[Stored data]
-- Opening Marker --

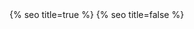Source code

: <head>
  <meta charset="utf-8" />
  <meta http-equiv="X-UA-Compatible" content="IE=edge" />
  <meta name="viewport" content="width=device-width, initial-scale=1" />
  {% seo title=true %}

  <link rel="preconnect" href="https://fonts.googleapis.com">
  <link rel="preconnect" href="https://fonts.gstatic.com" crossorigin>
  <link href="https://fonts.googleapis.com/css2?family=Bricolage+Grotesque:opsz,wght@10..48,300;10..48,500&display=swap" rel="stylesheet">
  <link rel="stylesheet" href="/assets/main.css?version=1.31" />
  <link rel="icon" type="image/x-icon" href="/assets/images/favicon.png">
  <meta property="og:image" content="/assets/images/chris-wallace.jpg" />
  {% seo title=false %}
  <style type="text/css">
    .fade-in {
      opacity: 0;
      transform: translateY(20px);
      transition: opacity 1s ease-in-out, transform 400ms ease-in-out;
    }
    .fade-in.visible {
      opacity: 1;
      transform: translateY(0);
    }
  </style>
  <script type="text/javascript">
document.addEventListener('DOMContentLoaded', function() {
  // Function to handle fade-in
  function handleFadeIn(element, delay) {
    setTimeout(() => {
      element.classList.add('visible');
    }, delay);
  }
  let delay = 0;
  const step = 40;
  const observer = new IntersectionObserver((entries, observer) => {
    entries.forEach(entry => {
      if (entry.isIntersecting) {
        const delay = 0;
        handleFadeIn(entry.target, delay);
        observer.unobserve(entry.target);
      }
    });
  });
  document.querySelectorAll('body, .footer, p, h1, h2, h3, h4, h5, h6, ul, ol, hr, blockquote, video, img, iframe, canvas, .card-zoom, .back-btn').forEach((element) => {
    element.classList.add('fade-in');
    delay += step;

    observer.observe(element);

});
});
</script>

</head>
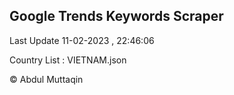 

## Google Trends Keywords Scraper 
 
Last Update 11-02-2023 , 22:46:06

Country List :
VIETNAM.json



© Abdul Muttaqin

-- Closing Marker --

- _Work item_:
Repeat every record precisely. Any picture among them stays out of the copy.

- _Written answer_:
Source code

: <head>
  <meta charset="utf-8" />
  <meta http-equiv="X-UA-Compatible" content="IE=edge" />
  <meta name="viewport" content="width=device-width, initial-scale=1" />
  {% seo title=true %}

  <link rel="preconnect" href="https://fonts.googleapis.com">
  <link rel="preconnect" href="https://fonts.gstatic.com" crossorigin>
  <link href="https://fonts.googleapis.com/css2?family=Bricolage+Grotesque:opsz,wght@10..48,300;10..48,500&display=swap" rel="stylesheet">
  <link rel="stylesheet" href="/assets/main.css?version=1.31" />
  <link rel="icon" type="image/x-icon" href="/assets/images/favicon.png">
  <meta property="og:image" content="/assets/images/chris-wallace.jpg" />
  {% seo title=false %}
  <style type="text/css">
    .fade-in {
      opacity: 0;
      transform: translateY(20px);
      transition: opacity 1s ease-in-out, transform 400ms ease-in-out;
    }
    .fade-in.visible {
      opacity: 1;
      transform: translateY(0);
    }
  </style>
  <script type="text/javascript">
document.addEventListener('DOMContentLoaded', function() {
  // Function to handle fade-in
  function handleFadeIn(element, delay) {
    setTimeout(() => {
      element.classList.add('visible');
    }, delay);
  }
  let delay = 0;
  const step = 40;
  const observer = new IntersectionObserver((entries, observer) => {
    entries.forEach(entry => {
      if (entry.isIntersecting) {
        const delay = 0;
        handleFadeIn(entry.target, delay);
        observer.unobserve(entry.target);
      }
    });
  });
  document.querySelectorAll('body, .footer, p, h1, h2, h3, h4, h5, h6, ul, ol, hr, blockquote, video, img, iframe, canvas, .card-zoom, .back-btn').forEach((element) => {
    element.classList.add('fade-in');
    delay += step;

    observer.observe(element);

});
});
</script>

</head>

## Google Trends Keywords Scraper 
 
Last Update 11-02-2023 , 22:46:06

Country List :
VIETNAM.json



© Abdul Muttaqin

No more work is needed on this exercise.